Washington Commission Approves Two-Year Rate Plan for Cascade Natural Gas

The Washington Utilities and Transportation Commission on Feb. 24 approved a settlement establishing new rates for Cascade Natural Gas consumers for the next two years.The new rates will come into effect on March 1, 2025 and incorporate decarbonization and affordability measures for consumers. The settlement raises customer bills, but much less than the company’s original request.

During the first year, Cascade’s natural gas revenue will increase by $29.8 million, or 7.88 percent, which is lower than the company’s original request of $43.8 million. In the second year, beginning March 1, 2026, revenue will rise by $10.8 million, or 2.64 percent, compared to the initial request of $11.7 million.

The commission’s approval modifies Cascade’s cost recovery mechanism for pipeline costs by transferring them into base rates. The approved tariff schedule enables Cascade to recover deferred COVID-19 costs over the next three years.

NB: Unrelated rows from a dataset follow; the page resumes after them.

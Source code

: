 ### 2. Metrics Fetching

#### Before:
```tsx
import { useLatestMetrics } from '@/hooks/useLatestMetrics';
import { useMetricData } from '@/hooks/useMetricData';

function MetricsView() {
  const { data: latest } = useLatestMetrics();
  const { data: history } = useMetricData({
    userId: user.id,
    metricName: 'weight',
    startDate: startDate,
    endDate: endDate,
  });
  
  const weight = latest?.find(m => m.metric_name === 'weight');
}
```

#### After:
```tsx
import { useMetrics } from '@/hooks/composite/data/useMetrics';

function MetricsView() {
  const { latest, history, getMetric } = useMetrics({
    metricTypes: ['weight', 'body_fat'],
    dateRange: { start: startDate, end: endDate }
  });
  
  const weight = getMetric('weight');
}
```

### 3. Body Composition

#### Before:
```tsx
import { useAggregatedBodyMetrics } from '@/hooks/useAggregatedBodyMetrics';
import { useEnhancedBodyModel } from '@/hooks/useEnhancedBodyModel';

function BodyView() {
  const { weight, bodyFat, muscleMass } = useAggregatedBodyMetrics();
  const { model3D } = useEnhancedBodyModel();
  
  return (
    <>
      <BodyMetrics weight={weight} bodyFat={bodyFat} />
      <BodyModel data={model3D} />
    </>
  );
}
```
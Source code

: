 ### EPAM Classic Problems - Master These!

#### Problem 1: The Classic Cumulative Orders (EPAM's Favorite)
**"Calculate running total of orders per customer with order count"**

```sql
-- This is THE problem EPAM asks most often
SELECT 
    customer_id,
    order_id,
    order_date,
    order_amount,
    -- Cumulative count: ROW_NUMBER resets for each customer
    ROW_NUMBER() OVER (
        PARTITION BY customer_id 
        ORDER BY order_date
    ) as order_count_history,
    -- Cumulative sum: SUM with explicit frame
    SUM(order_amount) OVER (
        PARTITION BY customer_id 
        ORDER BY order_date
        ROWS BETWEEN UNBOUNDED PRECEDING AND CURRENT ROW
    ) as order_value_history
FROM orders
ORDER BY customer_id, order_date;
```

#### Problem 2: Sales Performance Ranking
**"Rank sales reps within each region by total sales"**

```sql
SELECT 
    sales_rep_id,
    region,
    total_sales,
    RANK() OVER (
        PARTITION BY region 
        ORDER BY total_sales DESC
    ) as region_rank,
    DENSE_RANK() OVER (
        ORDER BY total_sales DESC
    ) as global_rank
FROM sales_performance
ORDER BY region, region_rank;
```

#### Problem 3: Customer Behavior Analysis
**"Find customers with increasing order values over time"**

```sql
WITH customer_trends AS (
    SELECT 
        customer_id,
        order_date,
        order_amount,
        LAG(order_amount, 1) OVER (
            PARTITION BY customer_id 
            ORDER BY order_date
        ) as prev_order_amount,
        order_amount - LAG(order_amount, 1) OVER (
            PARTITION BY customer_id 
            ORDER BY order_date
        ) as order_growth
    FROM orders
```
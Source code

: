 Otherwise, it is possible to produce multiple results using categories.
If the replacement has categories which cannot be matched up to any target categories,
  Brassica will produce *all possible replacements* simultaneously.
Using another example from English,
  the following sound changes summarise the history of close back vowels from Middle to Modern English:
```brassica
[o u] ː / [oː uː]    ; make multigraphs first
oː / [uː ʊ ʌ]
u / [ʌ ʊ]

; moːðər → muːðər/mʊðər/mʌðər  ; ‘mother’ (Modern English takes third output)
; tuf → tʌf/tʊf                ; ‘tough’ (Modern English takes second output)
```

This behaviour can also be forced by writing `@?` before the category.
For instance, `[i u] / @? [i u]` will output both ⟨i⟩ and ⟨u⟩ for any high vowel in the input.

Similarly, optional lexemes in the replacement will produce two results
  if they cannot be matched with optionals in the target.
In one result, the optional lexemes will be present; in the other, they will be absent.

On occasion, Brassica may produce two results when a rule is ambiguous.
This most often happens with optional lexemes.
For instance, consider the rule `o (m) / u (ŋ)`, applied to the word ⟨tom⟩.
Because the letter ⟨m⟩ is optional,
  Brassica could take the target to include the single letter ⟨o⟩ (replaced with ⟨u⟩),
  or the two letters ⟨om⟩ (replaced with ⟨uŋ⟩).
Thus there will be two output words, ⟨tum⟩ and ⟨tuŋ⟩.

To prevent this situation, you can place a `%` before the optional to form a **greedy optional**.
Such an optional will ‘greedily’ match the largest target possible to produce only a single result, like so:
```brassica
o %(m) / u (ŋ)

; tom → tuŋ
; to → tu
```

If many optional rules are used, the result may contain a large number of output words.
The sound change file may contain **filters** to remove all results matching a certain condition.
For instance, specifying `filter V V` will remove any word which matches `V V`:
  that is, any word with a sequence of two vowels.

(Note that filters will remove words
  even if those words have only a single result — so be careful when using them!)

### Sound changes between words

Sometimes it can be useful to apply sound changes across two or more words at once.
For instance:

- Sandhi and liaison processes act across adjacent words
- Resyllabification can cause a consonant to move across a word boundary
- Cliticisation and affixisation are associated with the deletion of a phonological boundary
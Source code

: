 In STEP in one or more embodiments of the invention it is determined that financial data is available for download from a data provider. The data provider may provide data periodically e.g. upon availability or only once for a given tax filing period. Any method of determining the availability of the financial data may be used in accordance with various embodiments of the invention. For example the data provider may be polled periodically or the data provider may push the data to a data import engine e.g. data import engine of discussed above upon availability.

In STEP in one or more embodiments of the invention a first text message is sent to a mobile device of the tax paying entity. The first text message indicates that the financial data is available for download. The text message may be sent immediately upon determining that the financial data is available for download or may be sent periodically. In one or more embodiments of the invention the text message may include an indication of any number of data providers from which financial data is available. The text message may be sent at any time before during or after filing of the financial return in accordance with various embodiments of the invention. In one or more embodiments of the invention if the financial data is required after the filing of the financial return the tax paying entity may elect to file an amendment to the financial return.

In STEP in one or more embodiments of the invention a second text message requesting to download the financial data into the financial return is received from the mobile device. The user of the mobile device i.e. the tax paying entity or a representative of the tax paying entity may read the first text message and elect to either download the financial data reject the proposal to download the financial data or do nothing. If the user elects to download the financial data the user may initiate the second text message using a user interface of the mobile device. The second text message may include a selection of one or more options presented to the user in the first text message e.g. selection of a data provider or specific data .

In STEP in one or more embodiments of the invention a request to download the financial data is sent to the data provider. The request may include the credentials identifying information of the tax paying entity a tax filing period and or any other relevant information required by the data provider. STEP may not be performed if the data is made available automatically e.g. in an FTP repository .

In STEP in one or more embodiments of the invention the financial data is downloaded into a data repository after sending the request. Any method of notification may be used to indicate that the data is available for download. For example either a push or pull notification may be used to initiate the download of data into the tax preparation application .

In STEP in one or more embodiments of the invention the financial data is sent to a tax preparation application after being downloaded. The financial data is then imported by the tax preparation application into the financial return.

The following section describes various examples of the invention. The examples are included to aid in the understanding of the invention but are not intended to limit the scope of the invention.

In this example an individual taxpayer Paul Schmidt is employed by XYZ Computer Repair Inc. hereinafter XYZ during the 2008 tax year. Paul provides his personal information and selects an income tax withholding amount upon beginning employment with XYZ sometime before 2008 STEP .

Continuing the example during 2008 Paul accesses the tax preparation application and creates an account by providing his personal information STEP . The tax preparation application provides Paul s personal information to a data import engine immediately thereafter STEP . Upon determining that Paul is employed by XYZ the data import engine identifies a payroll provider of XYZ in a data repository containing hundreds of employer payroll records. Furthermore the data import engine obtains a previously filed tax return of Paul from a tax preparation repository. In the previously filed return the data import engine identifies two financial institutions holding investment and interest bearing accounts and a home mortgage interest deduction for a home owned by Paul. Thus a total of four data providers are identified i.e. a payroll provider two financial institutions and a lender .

To align with Washington’s clean energy objectives, while maintaining customer affordability, Cascade agreed to phase out natural gas line extension allowances for residential and commercial users by March 1, 2027. Washington state has set ambitious clean energy goals and decarbonization efforts, with the state announcing that it had achieved its 2020 greenhouse gas emissions target. A report from the Washington Department of Ecology released earlier this year stated that Washington’s greenhouse gas emissions declined 13.8 percent during 2020. Measures to reduce natural gas consumption by utilities and improve energy efficiency are key to achieving the state’s current goal to reduce gas emissions by 95 percent by 2050.